§ Exercise brief
Output every line of the data exactly as it appears.

§ Records from a data collection
───
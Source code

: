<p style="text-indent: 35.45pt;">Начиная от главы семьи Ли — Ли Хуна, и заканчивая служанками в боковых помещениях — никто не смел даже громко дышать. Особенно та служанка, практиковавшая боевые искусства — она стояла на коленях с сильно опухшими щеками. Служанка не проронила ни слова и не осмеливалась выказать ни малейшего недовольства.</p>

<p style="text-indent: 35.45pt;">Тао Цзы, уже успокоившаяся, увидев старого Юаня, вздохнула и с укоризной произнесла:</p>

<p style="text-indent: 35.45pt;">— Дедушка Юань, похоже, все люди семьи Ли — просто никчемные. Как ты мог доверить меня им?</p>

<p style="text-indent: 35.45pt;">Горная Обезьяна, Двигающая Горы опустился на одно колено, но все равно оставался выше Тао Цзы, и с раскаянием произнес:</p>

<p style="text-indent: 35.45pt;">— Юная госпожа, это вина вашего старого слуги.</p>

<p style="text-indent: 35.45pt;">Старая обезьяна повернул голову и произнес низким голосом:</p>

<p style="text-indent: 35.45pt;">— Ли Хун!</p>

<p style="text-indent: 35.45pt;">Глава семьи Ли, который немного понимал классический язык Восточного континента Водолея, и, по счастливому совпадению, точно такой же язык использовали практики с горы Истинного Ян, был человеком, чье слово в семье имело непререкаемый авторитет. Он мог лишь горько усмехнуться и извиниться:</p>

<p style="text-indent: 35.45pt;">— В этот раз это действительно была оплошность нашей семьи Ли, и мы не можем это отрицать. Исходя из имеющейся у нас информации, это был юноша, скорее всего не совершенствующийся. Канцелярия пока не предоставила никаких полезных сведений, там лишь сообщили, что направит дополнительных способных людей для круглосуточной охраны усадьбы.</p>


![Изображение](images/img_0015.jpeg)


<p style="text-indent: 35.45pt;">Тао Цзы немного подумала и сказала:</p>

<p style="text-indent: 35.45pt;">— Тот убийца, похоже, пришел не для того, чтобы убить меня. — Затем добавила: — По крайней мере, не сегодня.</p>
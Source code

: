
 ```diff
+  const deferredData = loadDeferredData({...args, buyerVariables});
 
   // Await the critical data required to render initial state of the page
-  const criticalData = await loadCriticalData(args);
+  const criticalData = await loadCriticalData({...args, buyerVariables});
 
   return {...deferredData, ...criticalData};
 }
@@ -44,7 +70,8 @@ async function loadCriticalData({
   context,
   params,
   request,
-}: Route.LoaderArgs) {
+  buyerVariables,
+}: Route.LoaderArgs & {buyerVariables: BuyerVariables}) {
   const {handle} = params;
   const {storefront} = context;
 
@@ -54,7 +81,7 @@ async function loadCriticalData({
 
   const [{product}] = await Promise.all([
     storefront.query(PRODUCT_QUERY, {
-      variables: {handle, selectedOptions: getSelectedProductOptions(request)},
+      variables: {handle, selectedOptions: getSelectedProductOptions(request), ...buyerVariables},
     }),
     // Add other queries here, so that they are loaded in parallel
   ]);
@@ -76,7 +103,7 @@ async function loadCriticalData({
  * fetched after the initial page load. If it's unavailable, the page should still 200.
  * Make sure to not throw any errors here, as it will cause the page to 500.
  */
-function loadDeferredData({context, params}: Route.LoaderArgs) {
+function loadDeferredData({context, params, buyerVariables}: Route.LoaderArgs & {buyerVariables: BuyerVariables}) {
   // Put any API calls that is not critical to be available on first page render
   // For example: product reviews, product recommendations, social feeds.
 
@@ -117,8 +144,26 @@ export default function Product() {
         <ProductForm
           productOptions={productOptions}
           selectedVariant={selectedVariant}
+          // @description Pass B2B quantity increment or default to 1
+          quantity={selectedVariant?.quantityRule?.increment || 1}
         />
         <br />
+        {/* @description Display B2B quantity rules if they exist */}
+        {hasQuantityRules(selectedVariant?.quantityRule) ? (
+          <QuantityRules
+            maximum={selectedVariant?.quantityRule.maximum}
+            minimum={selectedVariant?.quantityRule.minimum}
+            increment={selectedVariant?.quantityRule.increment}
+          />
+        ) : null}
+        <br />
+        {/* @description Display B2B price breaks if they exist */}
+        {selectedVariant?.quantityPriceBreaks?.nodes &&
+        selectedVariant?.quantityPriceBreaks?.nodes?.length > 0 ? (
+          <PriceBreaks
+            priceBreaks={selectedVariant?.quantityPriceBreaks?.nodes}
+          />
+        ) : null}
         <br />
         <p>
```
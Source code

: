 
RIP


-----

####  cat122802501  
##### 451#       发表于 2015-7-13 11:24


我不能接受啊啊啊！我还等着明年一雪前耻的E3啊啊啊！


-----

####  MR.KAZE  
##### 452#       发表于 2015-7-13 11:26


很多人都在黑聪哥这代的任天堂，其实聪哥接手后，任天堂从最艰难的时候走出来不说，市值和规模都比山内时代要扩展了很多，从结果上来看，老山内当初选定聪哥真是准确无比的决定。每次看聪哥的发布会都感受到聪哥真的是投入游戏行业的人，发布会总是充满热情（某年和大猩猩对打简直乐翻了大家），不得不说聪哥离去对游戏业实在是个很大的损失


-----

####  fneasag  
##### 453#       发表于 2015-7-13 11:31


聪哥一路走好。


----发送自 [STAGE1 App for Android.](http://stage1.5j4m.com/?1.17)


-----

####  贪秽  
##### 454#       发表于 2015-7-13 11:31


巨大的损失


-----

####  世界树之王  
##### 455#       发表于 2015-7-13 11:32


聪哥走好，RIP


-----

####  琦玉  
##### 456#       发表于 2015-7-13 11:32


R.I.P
───
§ Answer box
Source code

:<p style="text-indent: 35.45pt;">Начиная от главы семьи Ли — Ли Хуна, и заканчивая служанками в боковых помещениях — никто не смел даже громко дышать. Особенно та служанка, практиковавшая боевые искусства — она стояла на коленях с сильно опухшими щеками. Служанка не проронила ни слова и не осмеливалась выказать ни малейшего недовольства.</p>

<p style="text-indent: 35.45pt;">Тао Цзы, уже успокоившаяся, увидев старого Юаня, вздохнула и с укоризной произнесла:</p>

<p style="text-indent: 35.45pt;">— Дедушка Юань, похоже, все люди семьи Ли — просто никчемные. Как ты мог доверить меня им?</p>

<p style="text-indent: 35.45pt;">Горная Обезьяна, Двигающая Горы опустился на одно колено, но все равно оставался выше Тао Цзы, и с раскаянием произнес:</p>

<p style="text-indent: 35.45pt;">— Юная госпожа, это вина вашего старого слуги.</p>

<p style="text-indent: 35.45pt;">Старая обезьяна повернул голову и произнес низким голосом:</p>

<p style="text-indent: 35.45pt;">— Ли Хун!</p>

<p style="text-indent: 35.45pt;">Глава семьи Ли, который немного понимал классический язык Восточного континента Водолея, и, по счастливому совпадению, точно такой же язык использовали практики с горы Истинного Ян, был человеком, чье слово в семье имело непререкаемый авторитет. Он мог лишь горько усмехнуться и извиниться:</p>

<p style="text-indent: 35.45pt;">— В этот раз это действительно была оплошность нашей семьи Ли, и мы не можем это отрицать. Исходя из имеющейся у нас информации, это был юноша, скорее всего не совершенствующийся. Канцелярия пока не предоставила никаких полезных сведений, там лишь сообщили, что направит дополнительных способных людей для круглосуточной охраны усадьбы.</p>


![Изображение](images/img_0015.jpeg)


<p style="text-indent: 35.45pt;">Тао Цзы немного подумала и сказала:</p>

<p style="text-indent: 35.45pt;">— Тот убийца, похоже, пришел не для того, чтобы убить меня. — Затем добавила: — По крайней мере, не сегодня.</p>
Source code

:
 ```diff
+  const deferredData = loadDeferredData({...args, buyerVariables});
 
   // Await the critical data required to render initial state of the page
-  const criticalData = await loadCriticalData(args);
+  const criticalData = await loadCriticalData({...args, buyerVariables});
 
   return {...deferredData, ...criticalData};
 }
@@ -44,7 +70,8 @@ async function loadCriticalData({
   context,
   params,
   request,
-}: Route.LoaderArgs) {
+  buyerVariables,
+}: Route.LoaderArgs & {buyerVariables: BuyerVariables}) {
   const {handle} = params;
   const {storefront} = context;
 
@@ -54,7 +81,7 @@ async function loadCriticalData({
 
   const [{product}] = await Promise.all([
     storefront.query(PRODUCT_QUERY, {
-      variables: {handle, selectedOptions: getSelectedProductOptions(request)},
+      variables: {handle, selectedOptions: getSelectedProductOptions(request), ...buyerVariables},
     }),
     // Add other queries here, so that they are loaded in parallel
   ]);
@@ -76,7 +103,7 @@ async function loadCriticalData({
  * fetched after the initial page load. If it's unavailable, the page should still 200.
  * Make sure to not throw any errors here, as it will cause the page to 500.
  */
-function loadDeferredData({context, params}: Route.LoaderArgs) {
+function loadDeferredData({context, params, buyerVariables}: Route.LoaderArgs & {buyerVariables: BuyerVariables}) {
   // Put any API calls that is not critical to be available on first page render
   // For example: product reviews, product recommendations, social feeds.
 
@@ -117,8 +144,26 @@ export default function Product() {
         <ProductForm
           productOptions={productOptions}
           selectedVariant={selectedVariant}
+          // @description Pass B2B quantity increment or default to 1
+          quantity={selectedVariant?.quantityRule?.increment || 1}
         />
         <br />
+        {/* @description Display B2B quantity rules if they exist */}
+        {hasQuantityRules(selectedVariant?.quantityRule) ? (
+          <QuantityRules
+            maximum={selectedVariant?.quantityRule.maximum}
+            minimum={selectedVariant?.quantityRule.minimum}
+            increment={selectedVariant?.quantityRule.increment}
+          />
+        ) : null}
+        <br />
+        {/* @description Display B2B price breaks if they exist */}
+        {selectedVariant?.quantityPriceBreaks?.nodes &&
+        selectedVariant?.quantityPriceBreaks?.nodes?.length > 0 ? (
+          <PriceBreaks
+            priceBreaks={selectedVariant?.quantityPriceBreaks?.nodes}
+          />
+        ) : null}
         <br />
         <p>
```
Source code

: 
RIP


-----

####  cat122802501  
##### 451#       发表于 2015-7-13 11:24


我不能接受啊啊啊！我还等着明年一雪前耻的E3啊啊啊！


-----

####  MR.KAZE  
##### 452#       发表于 2015-7-13 11:26


很多人都在黑聪哥这代的任天堂，其实聪哥接手后，任天堂从最艰难的时候走出来不说，市值和规模都比山内时代要扩展了很多，从结果上来看，老山内当初选定聪哥真是准确无比的决定。每次看聪哥的发布会都感受到聪哥真的是投入游戏行业的人，发布会总是充满热情（某年和大猩猩对打简直乐翻了大家），不得不说聪哥离去对游戏业实在是个很大的损失


-----

####  fneasag  
##### 453#       发表于 2015-7-13 11:31


聪哥一路走好。


----发送自 [STAGE1 App for Android.](http://stage1.5j4m.com/?1.17)


-----

####  贪秽  
##### 454#       发表于 2015-7-13 11:31


巨大的损失


-----

####  世界树之王  
##### 455#       发表于 2015-7-13 11:32


聪哥走好，RIP


-----

####  琦玉  
##### 456#       发表于 2015-7-13 11:32


R.I.P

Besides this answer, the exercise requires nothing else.